そして最晩年の草稿では、この引力は、エロスと結びつけられて語られている。

長いあいだの躊躇いと揺れ動きの後、われわれは、ただ二つののみの根本欲動 Grundtriebe の存在を想定する決心をした。エロスと破壊欲動 den Eros und den Destruktionstrieb である。(⋯⋯)

エロスの目標は、より大きな統一 Einheiten を打ち立てること、そしてその統一を保つこと、要するに結び合わせる Bindung ことである。対照的に、破壊欲動の目標は、結合 Zusammenhänge を分離 aufzulösen(解体)すること、そして物 Dingeを破壊 zerstören することである。(⋯⋯)

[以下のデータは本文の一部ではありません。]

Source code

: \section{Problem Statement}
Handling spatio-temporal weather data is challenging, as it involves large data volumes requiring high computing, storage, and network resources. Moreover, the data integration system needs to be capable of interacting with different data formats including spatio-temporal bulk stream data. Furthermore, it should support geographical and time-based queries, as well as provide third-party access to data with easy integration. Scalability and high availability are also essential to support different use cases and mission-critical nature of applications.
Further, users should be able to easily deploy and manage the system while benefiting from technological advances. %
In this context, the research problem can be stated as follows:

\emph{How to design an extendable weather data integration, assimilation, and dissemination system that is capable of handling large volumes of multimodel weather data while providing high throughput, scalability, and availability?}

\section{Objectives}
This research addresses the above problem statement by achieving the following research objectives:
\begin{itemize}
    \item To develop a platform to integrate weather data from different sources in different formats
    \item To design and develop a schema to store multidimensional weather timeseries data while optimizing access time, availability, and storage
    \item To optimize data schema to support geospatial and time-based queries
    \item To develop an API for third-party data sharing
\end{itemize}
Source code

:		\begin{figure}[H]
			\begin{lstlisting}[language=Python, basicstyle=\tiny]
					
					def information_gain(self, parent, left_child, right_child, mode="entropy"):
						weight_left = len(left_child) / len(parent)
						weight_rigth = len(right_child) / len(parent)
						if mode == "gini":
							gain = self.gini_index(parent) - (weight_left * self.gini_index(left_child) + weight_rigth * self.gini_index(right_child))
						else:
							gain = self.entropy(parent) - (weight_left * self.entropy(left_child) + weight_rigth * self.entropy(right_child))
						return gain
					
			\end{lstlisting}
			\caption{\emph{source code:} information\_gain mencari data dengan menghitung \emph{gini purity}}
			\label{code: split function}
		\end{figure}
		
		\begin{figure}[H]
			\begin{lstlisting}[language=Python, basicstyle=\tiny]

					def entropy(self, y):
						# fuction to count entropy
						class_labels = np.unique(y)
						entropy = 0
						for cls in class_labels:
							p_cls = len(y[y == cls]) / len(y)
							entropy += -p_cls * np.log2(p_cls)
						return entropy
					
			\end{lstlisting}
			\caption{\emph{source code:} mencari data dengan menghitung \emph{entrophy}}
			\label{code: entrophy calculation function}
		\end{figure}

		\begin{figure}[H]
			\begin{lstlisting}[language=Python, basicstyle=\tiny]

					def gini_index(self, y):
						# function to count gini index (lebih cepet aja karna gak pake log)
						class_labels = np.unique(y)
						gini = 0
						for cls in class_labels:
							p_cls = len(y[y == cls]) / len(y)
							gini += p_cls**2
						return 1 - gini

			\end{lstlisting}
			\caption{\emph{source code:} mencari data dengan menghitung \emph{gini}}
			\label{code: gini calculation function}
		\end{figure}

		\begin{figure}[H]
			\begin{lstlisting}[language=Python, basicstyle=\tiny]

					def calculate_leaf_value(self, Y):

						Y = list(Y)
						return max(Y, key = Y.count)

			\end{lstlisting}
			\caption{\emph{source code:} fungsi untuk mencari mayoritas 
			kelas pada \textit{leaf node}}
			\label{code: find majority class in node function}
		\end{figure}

生物学的機能において、二つの基本欲動は互いに反発 gegeneinander あるいは結合 kombinieren して作用する。(⋯⋯)性行為 Sexualakt は、最も親密な結合 Vereinigung という目的をもつ攻撃性 Aggressionである。

この同化/反発化 Mit- und Gegeneinanderwirken という二つの基本欲動 Grundtriebe の相互作用は、生の現象のあらゆる多様化を引き起こす。二つの基本欲動のアナロジーは、非有機的なものを支配している引力と斥力 Anziehung und Abstossung という対立対にまで至る。(フロイト『精神分析概説』草稿、死後出版1940年)

原抑圧とは、ラカン派的にはブラックホールでもある(参照)。まさに引力としての原抑圧。

ジイドを苦悶で満たして止まなかったものは、女性のある形態の光景、彼女のヴェールが落ちて、唯一ブラックホール un trou noir のみを見させる光景の顕現である。あるいは彼が触ると指のあいだから砂のように滑り落ちるものである。(ラカン, Jeunesse de Gide ou la lettre et le désir , Écrits, 1966)

結局、「原抑圧の享楽」、あるいは「サントームの享楽」とは、大他者(その代表的なものは母なる大他者)との融合欲動にかかわるとわたくしは考える。それは母なる大地との融合(つまり死)欲動と捉えてもよい。

エロスは接触 Berührung を求める。エロスは、自我と愛する対象との融合 Vereinigung をもとめ、両者のあいだの間隙 Raumgrenzen を廃棄(止揚Aufhebung)しようとする。(フロイト『制止、症状、不安』1926年)

だが真に融合してしまえば死が訪れる。ゆえに引力にたいする斥力が生まれる。

大他者の享楽 jouissance de l'Autre について、だれもがどれほど不可能なものか知っている。そして、フロイトが提起した神話、すなわちエロスのことだが、これはひとつになる faire Un という神話だろう。…だがどうあっても、二つの身体 deux corps がひとつになりっこない ne peuvent en faire qu'Un、どんなにお互いの身体を絡ませても。

…ひとつになることがあるとしたら、ひとつという意味が要素 élément、つまり死に属するrelève de la mort ものの意味に繋がるときだけである。(ラカン、三人目の女 La troisième、1er Novembre 1974)

したがって、人は穴のまわりの循環運動の生を送るのである。

我々はあまりにもしばしば混同している、欲動が接近する対象について。この対象は実際は、空洞・空虚の現前 la présence d'un creux, d'un vide 以外の何ものでもない。フロイトが教えてくれたように、この空虚はどんな対象によっても par n'importe quel objet 占められうる occupable。そして我々が唯一知っているこの審級は、喪われた対象a (l'objet perdu (a)) の形態をとる。対象a の起源は口唇欲動 pulsion orale ではない。…「永遠に喪われている対象objet éternellement manquant」の周りを循環する contourner こと自体、それが対象a の起源である。(ラカン、S11, 13 Mai 1964)

無を食べる女たち」で記した女たちは、(象徴界には存在しないが機能する)「無」というブラックホールの引力・エロス欲動の引力に最も過剰に誘引された女たちである(斥力があまり機能しないままの)。